Statements were taken from at least 15 witnesses.
Tyali said Pretorius would decide by on Friday whether to prosecute Mandla, the traditional chief of Mvezo and an ANC MP.
“We are currently considering the docket and we will make a decision by Friday,” said Tyali.
Mandla allegedly illegally exhumed the remains of three of Nelson Mandela’s children - his sons Makgatho and Thembekile and daughter Makaziwe, who died as an infant - from Mandela’s homestead in Qunu in 2011, and reburied them at his homestead in Mvezo.
The Mthatha High Court last week ordered their remains to be returned to Qunu where they were reburied.
The branch commander of the Bityi police station, Captain Gwede Tyala, handed the grave violation docket against Mandla to Pretorius on Tuesday.
Eastern Cape police spokesman Lieutenant-Colonel Mzukisi Fatyela said the docket was handed over late on Tuesday following statements from at least 15 witnesses.
Fatyela said members of Nelson Mandela’s family were the complainants in the case against Mandla.
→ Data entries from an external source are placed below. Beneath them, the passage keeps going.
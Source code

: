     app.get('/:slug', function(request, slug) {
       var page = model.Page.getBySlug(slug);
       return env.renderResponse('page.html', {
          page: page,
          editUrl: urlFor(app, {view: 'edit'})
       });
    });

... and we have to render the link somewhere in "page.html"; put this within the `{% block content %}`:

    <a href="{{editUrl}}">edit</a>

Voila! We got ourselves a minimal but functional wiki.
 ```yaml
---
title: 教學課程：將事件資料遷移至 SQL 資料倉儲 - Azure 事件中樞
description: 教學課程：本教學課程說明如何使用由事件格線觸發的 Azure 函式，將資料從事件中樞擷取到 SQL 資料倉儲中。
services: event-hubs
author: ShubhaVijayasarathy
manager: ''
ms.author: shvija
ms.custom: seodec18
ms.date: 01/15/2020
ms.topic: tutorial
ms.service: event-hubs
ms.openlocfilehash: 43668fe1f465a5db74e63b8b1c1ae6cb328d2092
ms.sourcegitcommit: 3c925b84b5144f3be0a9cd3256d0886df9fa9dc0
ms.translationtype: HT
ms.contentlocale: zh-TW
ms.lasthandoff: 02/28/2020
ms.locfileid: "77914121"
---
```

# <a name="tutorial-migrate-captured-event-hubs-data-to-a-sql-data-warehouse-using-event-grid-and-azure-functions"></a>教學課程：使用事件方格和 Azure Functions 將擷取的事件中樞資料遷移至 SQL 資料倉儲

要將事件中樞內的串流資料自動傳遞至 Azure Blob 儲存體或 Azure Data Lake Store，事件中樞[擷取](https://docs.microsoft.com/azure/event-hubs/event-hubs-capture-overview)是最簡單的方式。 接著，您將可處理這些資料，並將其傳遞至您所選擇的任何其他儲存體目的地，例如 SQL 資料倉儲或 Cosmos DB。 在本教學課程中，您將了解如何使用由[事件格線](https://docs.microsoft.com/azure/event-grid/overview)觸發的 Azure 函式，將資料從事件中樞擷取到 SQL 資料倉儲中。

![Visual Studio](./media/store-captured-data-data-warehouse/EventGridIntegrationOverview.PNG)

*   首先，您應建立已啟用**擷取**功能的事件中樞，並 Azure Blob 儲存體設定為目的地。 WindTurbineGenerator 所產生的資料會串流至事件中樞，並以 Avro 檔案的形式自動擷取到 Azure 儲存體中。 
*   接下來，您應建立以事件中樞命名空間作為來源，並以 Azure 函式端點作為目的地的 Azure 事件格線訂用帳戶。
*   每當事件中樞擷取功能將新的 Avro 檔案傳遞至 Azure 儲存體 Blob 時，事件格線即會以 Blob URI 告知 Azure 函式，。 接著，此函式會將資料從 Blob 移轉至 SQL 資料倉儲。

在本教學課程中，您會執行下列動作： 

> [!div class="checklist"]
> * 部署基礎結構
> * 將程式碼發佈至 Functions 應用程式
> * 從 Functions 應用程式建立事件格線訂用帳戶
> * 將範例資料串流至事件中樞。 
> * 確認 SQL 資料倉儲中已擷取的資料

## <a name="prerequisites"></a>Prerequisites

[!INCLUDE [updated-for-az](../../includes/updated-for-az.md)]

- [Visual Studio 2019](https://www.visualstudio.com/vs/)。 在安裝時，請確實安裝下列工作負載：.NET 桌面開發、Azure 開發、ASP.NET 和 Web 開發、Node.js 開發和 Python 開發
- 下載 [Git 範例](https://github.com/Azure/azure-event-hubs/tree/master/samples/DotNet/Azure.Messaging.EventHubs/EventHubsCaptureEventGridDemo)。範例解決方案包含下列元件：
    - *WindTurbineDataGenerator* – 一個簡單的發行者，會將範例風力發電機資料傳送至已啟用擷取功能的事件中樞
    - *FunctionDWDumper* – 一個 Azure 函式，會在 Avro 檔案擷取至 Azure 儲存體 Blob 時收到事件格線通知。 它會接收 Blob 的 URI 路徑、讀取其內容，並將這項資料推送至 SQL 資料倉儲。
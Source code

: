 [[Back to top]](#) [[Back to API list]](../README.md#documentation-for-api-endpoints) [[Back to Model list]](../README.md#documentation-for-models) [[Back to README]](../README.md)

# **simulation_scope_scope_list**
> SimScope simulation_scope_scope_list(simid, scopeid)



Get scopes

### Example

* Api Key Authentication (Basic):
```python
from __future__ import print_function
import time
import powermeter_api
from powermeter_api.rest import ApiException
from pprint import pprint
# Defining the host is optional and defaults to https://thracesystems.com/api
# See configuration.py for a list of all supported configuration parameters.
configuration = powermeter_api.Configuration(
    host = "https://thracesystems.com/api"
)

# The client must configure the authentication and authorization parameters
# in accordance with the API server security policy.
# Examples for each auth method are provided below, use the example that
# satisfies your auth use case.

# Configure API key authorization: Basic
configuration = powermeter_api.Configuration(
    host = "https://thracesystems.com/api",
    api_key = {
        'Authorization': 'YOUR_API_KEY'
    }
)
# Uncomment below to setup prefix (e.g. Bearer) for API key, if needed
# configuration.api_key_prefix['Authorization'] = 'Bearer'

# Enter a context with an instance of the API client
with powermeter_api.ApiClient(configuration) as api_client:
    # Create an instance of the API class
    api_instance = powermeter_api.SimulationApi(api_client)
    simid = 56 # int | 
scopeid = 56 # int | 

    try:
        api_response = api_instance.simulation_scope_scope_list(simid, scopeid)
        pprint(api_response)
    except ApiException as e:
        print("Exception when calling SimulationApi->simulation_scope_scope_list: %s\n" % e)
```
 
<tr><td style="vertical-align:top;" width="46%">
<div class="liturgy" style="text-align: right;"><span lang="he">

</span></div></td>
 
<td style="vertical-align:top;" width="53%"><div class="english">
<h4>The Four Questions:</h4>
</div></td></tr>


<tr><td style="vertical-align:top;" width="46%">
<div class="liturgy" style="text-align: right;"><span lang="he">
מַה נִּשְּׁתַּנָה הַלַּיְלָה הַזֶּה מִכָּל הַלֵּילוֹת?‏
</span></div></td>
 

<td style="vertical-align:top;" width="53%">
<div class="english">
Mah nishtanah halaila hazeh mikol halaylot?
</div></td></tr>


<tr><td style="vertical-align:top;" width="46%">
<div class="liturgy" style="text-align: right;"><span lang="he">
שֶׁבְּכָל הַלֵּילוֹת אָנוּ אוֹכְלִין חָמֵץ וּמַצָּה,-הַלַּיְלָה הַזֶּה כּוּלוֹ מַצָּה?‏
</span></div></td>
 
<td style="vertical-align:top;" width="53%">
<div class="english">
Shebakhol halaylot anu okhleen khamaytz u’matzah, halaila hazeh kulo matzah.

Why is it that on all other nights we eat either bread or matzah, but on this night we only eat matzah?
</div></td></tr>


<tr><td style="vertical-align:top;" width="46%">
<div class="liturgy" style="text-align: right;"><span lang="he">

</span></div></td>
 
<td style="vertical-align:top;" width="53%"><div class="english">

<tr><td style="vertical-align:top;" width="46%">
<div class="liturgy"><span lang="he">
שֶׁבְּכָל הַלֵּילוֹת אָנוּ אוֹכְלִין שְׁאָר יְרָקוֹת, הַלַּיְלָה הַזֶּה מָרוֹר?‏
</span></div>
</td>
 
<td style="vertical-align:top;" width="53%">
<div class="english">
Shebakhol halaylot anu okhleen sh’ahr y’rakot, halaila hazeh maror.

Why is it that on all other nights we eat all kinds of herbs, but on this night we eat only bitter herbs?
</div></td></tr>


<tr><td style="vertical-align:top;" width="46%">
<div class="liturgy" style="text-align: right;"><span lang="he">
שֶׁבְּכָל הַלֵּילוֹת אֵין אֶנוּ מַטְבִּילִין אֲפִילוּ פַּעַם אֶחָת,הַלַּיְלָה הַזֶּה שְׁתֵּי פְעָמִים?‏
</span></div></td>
He said there was more than one complainant but he declined to say how many or who they were. Tyali also said he could not reveal their names.
“The complainants are going to be the same people we are going to use as State witnesses and we have a duty to protect them,” said Tyali.
Nelson Mandela’s eldest daughter, Makaziwe, and 15 other relatives, including Mandela’s wife, Graca Machel, have accused Mandla in court papers before the Mthatha High Court last week of wanting to keep the relatives’ remains at Mvezo in the hope that Mandela would one day be buried alongside them in Mvezo.
They also accused Mandla of wishing to profit from the gravesite of Mandela and his three children by using it as a tourist attraction.
Last week, the remains of Mandela’s three relatives were returned to Qunu.
The court heard Nelson Mandela’s wishes were to be buried alongside his three children.